Selon les termes des pétitionnaires, le festival "appartient désormais à la collectivité et, à ce titre, il est devenu un événement d’intérêt public pour la survie de notre médium. Il serait donc inadmissible de le corseter d’intérêts personnels ou de choix autoritaires. Il serait inacceptable que la gérance de cet événement soit à nouveau confiée pour une décennie supplémentaire, voire plus, et sans consultation des parties qui font sa vitalité et sa diversité, à une entreprise qui soulève de nombreuses interrogations sur ses prérogatives." Puisque ce sont les auteurs et autrices qui font les bandes dessinées, et qui font venir en premier lieu le public au FIBD, ces derniers se sont donc rassemblés pour la pétition dont nous vous parlions en début d'article.
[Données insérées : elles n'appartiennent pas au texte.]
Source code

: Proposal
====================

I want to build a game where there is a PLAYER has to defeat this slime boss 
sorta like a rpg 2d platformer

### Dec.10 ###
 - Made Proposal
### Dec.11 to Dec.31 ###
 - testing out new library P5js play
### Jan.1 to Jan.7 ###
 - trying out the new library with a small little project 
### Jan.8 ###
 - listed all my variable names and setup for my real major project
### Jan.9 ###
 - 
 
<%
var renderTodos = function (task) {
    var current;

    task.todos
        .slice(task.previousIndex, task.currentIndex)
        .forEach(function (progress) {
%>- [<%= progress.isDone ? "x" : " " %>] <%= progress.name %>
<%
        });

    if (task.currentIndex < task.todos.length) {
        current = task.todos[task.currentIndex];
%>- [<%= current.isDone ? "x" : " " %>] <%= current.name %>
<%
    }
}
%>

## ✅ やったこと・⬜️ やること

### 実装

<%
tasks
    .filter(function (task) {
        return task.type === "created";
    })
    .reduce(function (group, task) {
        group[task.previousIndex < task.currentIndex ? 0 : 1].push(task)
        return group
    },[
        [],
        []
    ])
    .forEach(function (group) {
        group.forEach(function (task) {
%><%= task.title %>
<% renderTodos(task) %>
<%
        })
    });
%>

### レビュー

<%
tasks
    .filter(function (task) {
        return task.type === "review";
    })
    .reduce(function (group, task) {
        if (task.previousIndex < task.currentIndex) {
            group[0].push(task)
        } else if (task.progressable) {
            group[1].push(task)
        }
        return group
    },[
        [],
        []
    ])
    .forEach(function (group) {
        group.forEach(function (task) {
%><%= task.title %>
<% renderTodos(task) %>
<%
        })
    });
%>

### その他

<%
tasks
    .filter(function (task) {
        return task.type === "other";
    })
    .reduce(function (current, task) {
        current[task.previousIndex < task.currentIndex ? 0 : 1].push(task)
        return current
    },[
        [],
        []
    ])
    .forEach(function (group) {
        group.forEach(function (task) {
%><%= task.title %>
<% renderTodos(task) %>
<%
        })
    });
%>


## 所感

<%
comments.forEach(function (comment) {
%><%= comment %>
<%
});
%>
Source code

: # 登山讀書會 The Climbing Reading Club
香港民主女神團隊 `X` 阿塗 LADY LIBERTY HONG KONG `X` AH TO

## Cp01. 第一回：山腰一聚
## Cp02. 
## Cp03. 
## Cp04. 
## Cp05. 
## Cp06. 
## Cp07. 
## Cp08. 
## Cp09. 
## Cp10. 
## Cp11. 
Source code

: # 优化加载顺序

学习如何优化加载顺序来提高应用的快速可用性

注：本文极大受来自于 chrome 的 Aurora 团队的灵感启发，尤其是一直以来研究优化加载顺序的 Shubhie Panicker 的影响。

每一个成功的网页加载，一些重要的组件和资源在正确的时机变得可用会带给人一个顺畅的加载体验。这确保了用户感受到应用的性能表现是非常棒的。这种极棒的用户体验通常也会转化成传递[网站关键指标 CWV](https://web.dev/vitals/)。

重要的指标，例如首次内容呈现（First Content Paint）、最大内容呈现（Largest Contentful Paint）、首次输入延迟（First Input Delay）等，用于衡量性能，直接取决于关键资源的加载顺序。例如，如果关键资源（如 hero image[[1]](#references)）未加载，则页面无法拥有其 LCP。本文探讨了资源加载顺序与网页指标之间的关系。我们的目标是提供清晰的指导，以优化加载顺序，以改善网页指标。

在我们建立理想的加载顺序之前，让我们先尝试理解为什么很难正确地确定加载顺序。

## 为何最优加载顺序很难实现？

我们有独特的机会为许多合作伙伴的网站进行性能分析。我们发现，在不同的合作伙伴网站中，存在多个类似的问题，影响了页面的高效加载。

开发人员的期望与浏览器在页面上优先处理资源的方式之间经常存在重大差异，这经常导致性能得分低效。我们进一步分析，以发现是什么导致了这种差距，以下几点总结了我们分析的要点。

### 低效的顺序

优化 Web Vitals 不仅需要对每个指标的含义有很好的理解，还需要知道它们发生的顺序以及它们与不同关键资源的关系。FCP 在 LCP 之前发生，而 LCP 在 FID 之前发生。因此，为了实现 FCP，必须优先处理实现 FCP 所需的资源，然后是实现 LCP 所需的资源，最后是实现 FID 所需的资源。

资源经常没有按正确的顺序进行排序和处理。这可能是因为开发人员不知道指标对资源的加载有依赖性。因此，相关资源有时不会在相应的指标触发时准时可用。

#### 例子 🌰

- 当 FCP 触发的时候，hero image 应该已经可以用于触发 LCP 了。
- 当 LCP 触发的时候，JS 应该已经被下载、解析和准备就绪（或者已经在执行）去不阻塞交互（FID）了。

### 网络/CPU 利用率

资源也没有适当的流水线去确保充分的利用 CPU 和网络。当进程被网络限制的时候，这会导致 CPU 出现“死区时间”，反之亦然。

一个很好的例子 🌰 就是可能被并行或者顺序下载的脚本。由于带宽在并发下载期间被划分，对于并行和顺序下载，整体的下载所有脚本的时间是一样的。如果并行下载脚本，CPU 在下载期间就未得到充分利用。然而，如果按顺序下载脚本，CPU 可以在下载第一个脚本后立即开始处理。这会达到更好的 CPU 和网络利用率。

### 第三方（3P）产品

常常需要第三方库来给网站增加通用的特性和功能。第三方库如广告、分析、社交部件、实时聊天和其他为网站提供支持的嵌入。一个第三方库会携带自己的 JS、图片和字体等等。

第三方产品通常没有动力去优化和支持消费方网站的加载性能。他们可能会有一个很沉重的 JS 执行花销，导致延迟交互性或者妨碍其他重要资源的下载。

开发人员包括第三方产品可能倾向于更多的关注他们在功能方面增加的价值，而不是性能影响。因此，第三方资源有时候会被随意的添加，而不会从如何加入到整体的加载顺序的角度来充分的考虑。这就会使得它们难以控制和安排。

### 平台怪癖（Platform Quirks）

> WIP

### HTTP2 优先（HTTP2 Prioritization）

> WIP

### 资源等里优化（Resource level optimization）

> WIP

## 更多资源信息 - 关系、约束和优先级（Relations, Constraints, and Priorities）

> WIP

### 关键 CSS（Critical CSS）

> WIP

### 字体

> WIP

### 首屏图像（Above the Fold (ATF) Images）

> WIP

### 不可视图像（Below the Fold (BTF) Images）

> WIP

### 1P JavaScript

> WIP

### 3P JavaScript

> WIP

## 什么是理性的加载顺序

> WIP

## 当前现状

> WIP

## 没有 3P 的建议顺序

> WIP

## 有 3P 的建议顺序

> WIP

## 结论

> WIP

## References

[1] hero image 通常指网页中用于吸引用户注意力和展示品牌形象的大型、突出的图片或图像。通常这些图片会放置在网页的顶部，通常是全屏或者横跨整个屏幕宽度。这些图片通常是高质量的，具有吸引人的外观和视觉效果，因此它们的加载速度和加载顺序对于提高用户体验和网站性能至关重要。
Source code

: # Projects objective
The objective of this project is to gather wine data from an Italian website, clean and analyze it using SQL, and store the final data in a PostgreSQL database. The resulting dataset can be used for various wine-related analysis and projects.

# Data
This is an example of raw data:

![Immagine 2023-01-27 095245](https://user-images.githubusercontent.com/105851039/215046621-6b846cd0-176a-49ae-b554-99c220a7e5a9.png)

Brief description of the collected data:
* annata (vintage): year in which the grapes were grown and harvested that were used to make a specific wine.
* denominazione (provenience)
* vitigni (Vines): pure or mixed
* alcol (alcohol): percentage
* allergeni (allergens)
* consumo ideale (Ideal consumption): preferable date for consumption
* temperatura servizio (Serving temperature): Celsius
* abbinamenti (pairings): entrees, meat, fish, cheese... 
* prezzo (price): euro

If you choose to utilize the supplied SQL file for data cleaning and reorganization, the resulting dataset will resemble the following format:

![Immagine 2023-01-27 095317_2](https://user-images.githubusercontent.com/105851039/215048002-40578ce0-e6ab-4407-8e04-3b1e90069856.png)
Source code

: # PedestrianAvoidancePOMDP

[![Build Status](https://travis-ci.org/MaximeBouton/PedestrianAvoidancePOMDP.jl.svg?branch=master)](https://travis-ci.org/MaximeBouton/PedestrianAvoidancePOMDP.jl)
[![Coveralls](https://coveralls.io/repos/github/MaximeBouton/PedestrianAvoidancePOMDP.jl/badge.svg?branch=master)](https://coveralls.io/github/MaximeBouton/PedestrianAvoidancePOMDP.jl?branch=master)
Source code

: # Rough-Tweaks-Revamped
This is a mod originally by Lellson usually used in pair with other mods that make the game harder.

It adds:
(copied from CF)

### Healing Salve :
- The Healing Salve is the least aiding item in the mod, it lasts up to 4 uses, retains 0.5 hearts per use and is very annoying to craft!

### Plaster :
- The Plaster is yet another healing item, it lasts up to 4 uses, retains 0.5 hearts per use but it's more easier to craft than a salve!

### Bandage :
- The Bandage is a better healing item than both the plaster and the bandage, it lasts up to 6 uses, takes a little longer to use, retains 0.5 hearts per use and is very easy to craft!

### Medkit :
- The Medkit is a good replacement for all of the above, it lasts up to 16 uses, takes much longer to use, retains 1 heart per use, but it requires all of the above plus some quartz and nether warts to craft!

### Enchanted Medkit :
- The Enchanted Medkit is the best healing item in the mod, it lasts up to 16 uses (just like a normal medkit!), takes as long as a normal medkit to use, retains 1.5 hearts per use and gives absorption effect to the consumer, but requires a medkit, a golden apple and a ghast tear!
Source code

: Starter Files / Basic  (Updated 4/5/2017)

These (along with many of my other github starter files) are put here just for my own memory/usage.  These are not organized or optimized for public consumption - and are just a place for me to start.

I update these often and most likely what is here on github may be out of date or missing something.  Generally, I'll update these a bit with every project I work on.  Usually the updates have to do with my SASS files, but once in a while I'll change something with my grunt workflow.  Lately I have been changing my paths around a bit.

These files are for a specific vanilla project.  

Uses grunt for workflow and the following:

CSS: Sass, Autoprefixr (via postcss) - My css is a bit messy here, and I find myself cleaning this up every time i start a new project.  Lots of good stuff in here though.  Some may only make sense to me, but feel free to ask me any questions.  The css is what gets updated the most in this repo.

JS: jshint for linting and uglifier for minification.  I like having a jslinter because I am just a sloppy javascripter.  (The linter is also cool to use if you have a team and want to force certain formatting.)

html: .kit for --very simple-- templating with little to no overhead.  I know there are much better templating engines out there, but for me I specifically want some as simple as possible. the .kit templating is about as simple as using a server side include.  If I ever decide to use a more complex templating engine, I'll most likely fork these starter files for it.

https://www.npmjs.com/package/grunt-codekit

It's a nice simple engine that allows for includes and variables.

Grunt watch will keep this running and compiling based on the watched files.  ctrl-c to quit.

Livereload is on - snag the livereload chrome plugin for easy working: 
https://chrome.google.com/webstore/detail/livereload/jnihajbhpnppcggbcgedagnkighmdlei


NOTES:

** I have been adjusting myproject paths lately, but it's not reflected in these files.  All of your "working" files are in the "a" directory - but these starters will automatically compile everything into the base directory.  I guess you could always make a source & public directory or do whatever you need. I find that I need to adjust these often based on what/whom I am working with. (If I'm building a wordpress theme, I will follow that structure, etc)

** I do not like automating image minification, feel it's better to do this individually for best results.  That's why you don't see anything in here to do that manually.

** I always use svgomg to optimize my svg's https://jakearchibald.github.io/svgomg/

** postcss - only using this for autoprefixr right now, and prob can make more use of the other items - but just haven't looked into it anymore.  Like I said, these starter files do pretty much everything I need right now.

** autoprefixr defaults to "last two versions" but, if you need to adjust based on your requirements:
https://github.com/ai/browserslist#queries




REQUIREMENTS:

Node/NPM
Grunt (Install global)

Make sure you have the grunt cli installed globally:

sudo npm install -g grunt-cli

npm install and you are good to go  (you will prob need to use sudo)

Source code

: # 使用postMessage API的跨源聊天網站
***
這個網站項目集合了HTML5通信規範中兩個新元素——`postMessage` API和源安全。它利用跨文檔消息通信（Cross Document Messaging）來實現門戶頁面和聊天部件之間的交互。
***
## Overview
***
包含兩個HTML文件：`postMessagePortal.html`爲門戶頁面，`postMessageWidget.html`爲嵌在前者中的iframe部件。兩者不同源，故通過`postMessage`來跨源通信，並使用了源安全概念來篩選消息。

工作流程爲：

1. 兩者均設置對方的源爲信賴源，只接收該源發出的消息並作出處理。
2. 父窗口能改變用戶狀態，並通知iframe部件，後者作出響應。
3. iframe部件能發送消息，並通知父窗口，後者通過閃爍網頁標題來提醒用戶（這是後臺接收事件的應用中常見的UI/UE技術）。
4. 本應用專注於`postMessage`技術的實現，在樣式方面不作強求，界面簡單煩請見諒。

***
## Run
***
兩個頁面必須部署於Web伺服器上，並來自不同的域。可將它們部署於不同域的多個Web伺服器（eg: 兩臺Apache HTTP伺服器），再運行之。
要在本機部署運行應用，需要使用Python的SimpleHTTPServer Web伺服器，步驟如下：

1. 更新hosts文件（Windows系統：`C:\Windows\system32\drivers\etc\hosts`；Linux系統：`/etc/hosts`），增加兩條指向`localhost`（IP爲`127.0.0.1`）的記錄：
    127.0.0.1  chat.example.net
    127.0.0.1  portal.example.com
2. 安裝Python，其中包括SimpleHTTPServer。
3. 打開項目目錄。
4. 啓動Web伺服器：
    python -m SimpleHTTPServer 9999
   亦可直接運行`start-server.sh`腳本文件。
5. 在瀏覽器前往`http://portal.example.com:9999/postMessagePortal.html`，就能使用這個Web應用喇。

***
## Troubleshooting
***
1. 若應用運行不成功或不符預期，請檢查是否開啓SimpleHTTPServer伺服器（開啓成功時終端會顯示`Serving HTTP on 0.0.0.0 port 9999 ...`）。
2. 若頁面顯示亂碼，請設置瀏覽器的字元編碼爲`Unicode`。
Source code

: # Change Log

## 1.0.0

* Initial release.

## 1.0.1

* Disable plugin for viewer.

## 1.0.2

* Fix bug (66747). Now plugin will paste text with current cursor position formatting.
Quatre cent noms d'autrices, auteurs, éditrices, éditeurs, et journalistes, dont huit Grand Prix du Festival, et une douzaine de personnes récompensées par le Festival, se montrent solidaires de l'initiative des syndicats et menacent donc de ne pas venir au FIBD 2026 en l'absence de changement de la situation délétère actuelle. Une pétition qui ramène donc des noms venus de l'étranger, puisqu'on retrouve parmi les signataires Posy Simmonds (Grand Prix 2024), Julie Doucet (Grand Prix 2022), Chris Ware (Grand Prix 2021), Art Spiegelman (Grand Prix 2011), Emil Ferris (Fauve d'Or 2019) et Alison Bechdel. Une pétition à laquelle Comicbslog.fr apporte sa signature également.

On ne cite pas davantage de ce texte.